卓袱台の上に開けた袋からキャラメルがけのポップコーンをつまんで頬の内側へしまい込むようにそっと口に含み、しばらく味わってから光世が重々しく言った。つまりいつもの口調だが。
「前田家での俺の話は前にしただろう」
「短刀が可愛かった話か?」
「豪姫の病の折に俺が貸されていった話だ」
ああとソハヤは合点をする。
「あの病は狐が悪さをしたものだといわれていた。憤った秀吉が伏見稲荷に脅しの手紙まで書いたというな。狐が憑くという病は多くある。そのせいか俺にはみょうにあの男がきな臭く思える」
召喚された刀剣として主人を疑うわけではないが存在しないものを物語から引っぱりだしてきたというのも気にかかる話だ。哲学の話に近いようにも思われる。
「小狐丸は悪い奴ではない。のだろうな。ただ俺にとって狐というものは獣よりも病源に近いのかもしれない。惑わされるだろう。油断ならない」
ソハヤは考え込む。俺とあいつは眉の形が似ていると思うんだが、兄弟は気になるかい。とか聞いてしまいそうになり、やめる。
「鳴狐には言わないでおいてくれ」
「言わねえよ。ところで、あいつの肩の狐はなんとも思わないのか」
光世はじっと黙り込んで、何事か考えているようだったが見た目にあわれなのでむしろいいのかもしれなかった。
「あいつとは気が合う気がするんだ。同じものを斬った仲かもしれないし」
それはどこか羨ましいようにソハヤには思われてならない。
存在しない刀。
焼け落ちたはずの刃。
そんなのばかりが人の肉を着せられて楽しそうにうろついている。
「なんだこりゃ」
まるで化け物屋敷じゃないか。ソハヤの喉の内側を冷たい唾液が滑り落ちてゆく。
「勲を挙げてみせます」と主にこうべを垂れた短刀は兄弟の古馴染みだというのでソハヤも気に入っている。
見た目には幼く振る舞いも無邪気なものばかりだが短刀はみなふとした瞬間に老獪な顔をしてただ見た目通りの子どもでないことをあたりに悟らせた。

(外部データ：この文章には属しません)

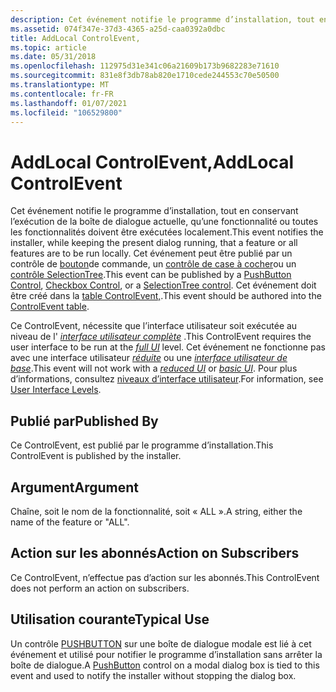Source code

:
 ```yaml
---
description: Cet événement notifie le programme d’installation, tout en conservant l’exécution de la boîte de dialogue actuelle, qu’une fonctionnalité ou toutes les fonctionnalités doivent être exécutées localement.
ms.assetid: 074f347e-37d3-4365-a25d-caa0392a0dbc
title: AddLocal ControlEvent,
ms.topic: article
ms.date: 05/31/2018
ms.openlocfilehash: 112975d31e341c06a21609b173b9682283e71610
ms.sourcegitcommit: 831e8f3db78ab820e1710cede244553c70e50500
ms.translationtype: MT
ms.contentlocale: fr-FR
ms.lasthandoff: 01/07/2021
ms.locfileid: "106529800"
---
```

# <a name="addlocal-controlevent"></a><span data-ttu-id="631ba-103">AddLocal ControlEvent,</span><span class="sxs-lookup"><span data-stu-id="631ba-103">AddLocal ControlEvent</span></span>

<span data-ttu-id="631ba-104">Cet événement notifie le programme d’installation, tout en conservant l’exécution de la boîte de dialogue actuelle, qu’une fonctionnalité ou toutes les fonctionnalités doivent être exécutées localement.</span><span class="sxs-lookup"><span data-stu-id="631ba-104">This event notifies the installer, while keeping the present dialog running, that a feature or all features are to be run locally.</span></span> <span data-ttu-id="631ba-105">Cet événement peut être publié par un contrôle de [bouton](pushbutton-control.md)de commande, un [contrôle de case à cocher](checkbox-control.md)ou un [contrôle SelectionTree](selectiontree-control.md).</span><span class="sxs-lookup"><span data-stu-id="631ba-105">This event can be published by a [PushButton Control](pushbutton-control.md), [Checkbox Control](checkbox-control.md), or a [SelectionTree control](selectiontree-control.md).</span></span> <span data-ttu-id="631ba-106">Cet événement doit être créé dans la [table ControlEvent,](controlevent-table.md).</span><span class="sxs-lookup"><span data-stu-id="631ba-106">This event should be authored into the [ControlEvent table](controlevent-table.md).</span></span>

<span data-ttu-id="631ba-107">Ce ControlEvent, nécessite que l’interface utilisateur soit exécutée au niveau de l' [*interface utilisateur complète*](f-gly.md) .</span><span class="sxs-lookup"><span data-stu-id="631ba-107">This ControlEvent requires the user interface to be run at the [*full UI*](f-gly.md) level.</span></span> <span data-ttu-id="631ba-108">Cet événement ne fonctionne pas avec une interface utilisateur [*réduite*](r-gly.md) ou une [*interface utilisateur de base*](b-gly.md).</span><span class="sxs-lookup"><span data-stu-id="631ba-108">This event will not work with a [*reduced UI*](r-gly.md) or [*basic UI*](b-gly.md).</span></span> <span data-ttu-id="631ba-109">Pour plus d’informations, consultez [niveaux d’interface utilisateur](user-interface-levels.md).</span><span class="sxs-lookup"><span data-stu-id="631ba-109">For information, see [User Interface Levels](user-interface-levels.md).</span></span>

## <a name="published-by"></a><span data-ttu-id="631ba-110">Publié par</span><span class="sxs-lookup"><span data-stu-id="631ba-110">Published By</span></span>

<span data-ttu-id="631ba-111">Ce ControlEvent, est publié par le programme d’installation.</span><span class="sxs-lookup"><span data-stu-id="631ba-111">This ControlEvent is published by the installer.</span></span>

## <a name="argument"></a><span data-ttu-id="631ba-112">Argument</span><span class="sxs-lookup"><span data-stu-id="631ba-112">Argument</span></span>

<span data-ttu-id="631ba-113">Chaîne, soit le nom de la fonctionnalité, soit « ALL ».</span><span class="sxs-lookup"><span data-stu-id="631ba-113">A string, either the name of the feature or "ALL".</span></span>

## <a name="action-on-subscribers"></a><span data-ttu-id="631ba-114">Action sur les abonnés</span><span class="sxs-lookup"><span data-stu-id="631ba-114">Action on Subscribers</span></span>

<span data-ttu-id="631ba-115">Ce ControlEvent, n’effectue pas d’action sur les abonnés.</span><span class="sxs-lookup"><span data-stu-id="631ba-115">This ControlEvent does not perform an action on subscribers.</span></span>

## <a name="typical-use"></a><span data-ttu-id="631ba-116">Utilisation courante</span><span class="sxs-lookup"><span data-stu-id="631ba-116">Typical Use</span></span>

<span data-ttu-id="631ba-117">Un contrôle [PUSHBUTTON](pushbutton-control.md) sur une boîte de dialogue modale est lié à cet événement et utilisé pour notifier le programme d’installation sans arrêter la boîte de dialogue.</span><span class="sxs-lookup"><span data-stu-id="631ba-117">A [PushButton](pushbutton-control.md) control on a modal dialog box is tied to this event and used to notify the installer without stopping the dialog box.</span></span>

 

 



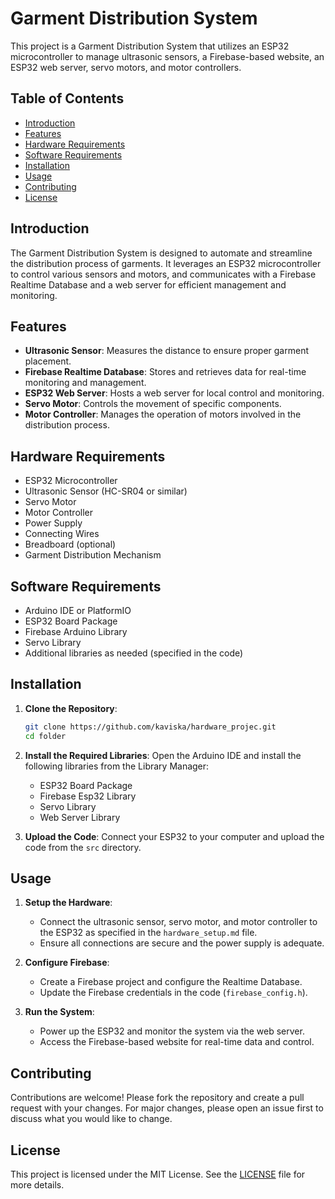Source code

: # Garment Distribution System

This project is a Garment Distribution System that utilizes an ESP32 microcontroller to manage ultrasonic sensors, a Firebase-based website, an ESP32 web server, servo motors, and motor controllers.

## Table of Contents

- [Introduction](#introduction)
- [Features](#features)
- [Hardware Requirements](#hardware-requirements)
- [Software Requirements](#software-requirements)
- [Installation](#installation)
- [Usage](#usage)
- [Contributing](#contributing)
- [License](#license)

## Introduction

The Garment Distribution System is designed to automate and streamline the distribution process of garments. It leverages an ESP32 microcontroller to control various sensors and motors, and communicates with a Firebase Realtime Database and a web server for efficient management and monitoring.

## Features

- **Ultrasonic Sensor**: Measures the distance to ensure proper garment placement.
- **Firebase Realtime Database**: Stores and retrieves data for real-time monitoring and management.
- **ESP32 Web Server**: Hosts a web server for local control and monitoring.
- **Servo Motor**: Controls the movement of specific components.
- **Motor Controller**: Manages the operation of motors involved in the distribution process.

## Hardware Requirements

- ESP32 Microcontroller
- Ultrasonic Sensor (HC-SR04 or similar)
- Servo Motor
- Motor Controller
- Power Supply
- Connecting Wires
- Breadboard (optional)
- Garment Distribution Mechanism

## Software Requirements

- Arduino IDE or PlatformIO
- ESP32 Board Package
- Firebase Arduino Library
- Servo Library
- Additional libraries as needed (specified in the code)

## Installation

1. **Clone the Repository**:
    ```bash
    git clone https://github.com/kaviska/hardware_projec.git
    cd folder
    ```

2. **Install the Required Libraries**:
   Open the Arduino IDE and install the following libraries from the Library Manager:
    - ESP32 Board Package
    - Firebase Esp32 Library
    - Servo Library
    - Web Server Library

3. **Upload the Code**:
   Connect your ESP32 to your computer and upload the code from the `src` directory.

## Usage

1. **Setup the Hardware**:
   - Connect the ultrasonic sensor, servo motor, and motor controller to the ESP32 as specified in the `hardware_setup.md` file.
   - Ensure all connections are secure and the power supply is adequate.

2. **Configure Firebase**:
   - Create a Firebase project and configure the Realtime Database.
   - Update the Firebase credentials in the code (`firebase_config.h`).

3. **Run the System**:
   - Power up the ESP32 and monitor the system via the web server.
   - Access the Firebase-based website for real-time data and control.

## Contributing

Contributions are welcome! Please fork the repository and create a pull request with your changes. For major changes, please open an issue first to discuss what you would like to change.

## License

This project is licensed under the MIT License. See the [LICENSE](LICENSE) file for more details.

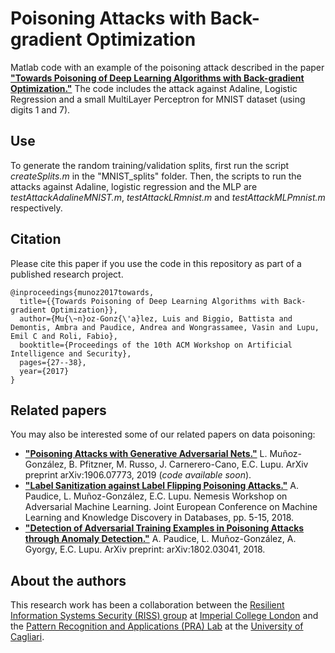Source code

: # Poisoning Attacks with Back-gradient Optimization
Matlab code with an example of the poisoning attack described in the paper [**"Towards Poisoning of Deep Learning Algorithms with Back-gradient Optimization."**](https://dl.acm.org/citation.cfm?id=3140451) The code includes the attack against Adaline, Logistic Regression and a small MultiLayer Perceptron for MNIST dataset (using digits 1 and 7). 

## Use

To generate the random training/validation splits, first run the script *createSplits.m* in the "MNIST_splits" folder. Then, the scripts to run the attacks against Adaline, logistic regression and the MLP are *testAttackAdalineMNIST.m*, *testAttackLRmnist.m* and *testAttackMLPmnist.m* respectively.

## Citation

Please cite this paper if you use the code in this repository as part of a published research project.

```
@inproceedings{munoz2017towards,
  title={{Towards Poisoning of Deep Learning Algorithms with Back-gradient Optimization}},
  author={Mu{\~n}oz-Gonz{\'a}lez, Luis and Biggio, Battista and Demontis, Ambra and Paudice, Andrea and Wongrassamee, Vasin and Lupu, Emil C and Roli, Fabio},
  booktitle={Proceedings of the 10th ACM Workshop on Artificial Intelligence and Security},
  pages={27--38},
  year={2017}
}
```

## Related papers

You may also be interested some of our related papers on data poisoning: 
- [**"Poisoning Attacks with Generative Adversarial Nets."**](https://arxiv.org/pdf/1906.07773.pdf) L. Muñoz-González, B. Pfitzner, M. Russo, J. Carnerero-Cano, E.C. Lupu. ArXiv preprint arXiv:1906.07773, 2019 (*code available soon*).
- [**"Label Sanitization against Label Flipping Poisoning Attacks."**](http://www.research.ibm.com/labs/ireland/nemesis2018/pdf/paper1.pdf) A. Paudice, L. Muñoz-González, E.C. Lupu. Nemesis Workshop on Adversarial Machine Learning. Joint European Conference on Machine Learning and Knowledge Discovery in Databases, pp. 5-15, 2018.
- [**"Detection of Adversarial Training Examples in Poisoning Attacks through Anomaly Detection."**](https://arxiv.org/pdf/1802.03041.pdf) A. Paudice, L. Muñoz-González, A. Gyorgy, E.C. Lupu. ArXiv preprint: arXiv:1802.03041, 2018.


## About the authors

This research work has been a collaboration between the [Resilient Information Systems Security (RISS) group](www.rissgroup.org) at [Imperial College London](https://www.imperial.ac.uk/) and the [Pattern Recognition and Applications (PRA) Lab](https://pralab.diee.unica.it/en) at the [University of Cagliari](https://www.unica.it/unica/en/homepage.page). 
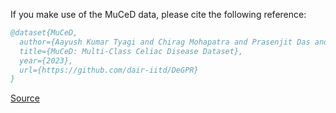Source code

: If you make use of the MuCeD data, please cite the following reference:

``` bibtex 
@dataset{MuCeD,
  author={Aayush Kumar Tyagi and Chirag Mohapatra and Prasenjit Das and Govind Makharia and Lalita Mehra},
  title={MuCeD: Multi-Class Celiac Disease Dataset},
  year={2023},
  url={https://github.com/dair-iitd/DeGPR}
}
```

[Source](https://github.com/dair-iitd/DeGPR)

「僕らは歴史の傷口を縫い止める糸みたいなものです。傷口が塞がれば抜糸されて、糸は残りません。狂おしいほど焦がれた歴史に、人の身を得てより成した僕らの偉業が書き残されることはついぞありません」
ここで生み出すことが出来る物語なんてものは霞より儚いだろうと前田藤四郎は語る。
「でも僕らはもうここへ呼ばれて来てしまった。この人のまがいものの身体と鉄生まれのきんきらの魂で何かをするほかありません」
「お前相手なら怪我を負わせることもないだろう」
大典太光世がほっとしたように呟くのを聞いて、ソハヤノツルキも内心ひどく安堵する。
自分は少なくとも騒速(そはや)の写しで、三池典太光世の作であり、この男の兄弟だ。拠り所があり、実在し、物語を背負っている。その物語のせいでしまい込まれたとしても。
「お前は自由な男だ」
光世が夢見るように言う。俺なんかしまい込まれっぱなしの写しだぜと戯けてソハヤが返すと、しまい込まれっぱなしなら俺だって同じだ、と柔らかく自嘲を投げ返してくる。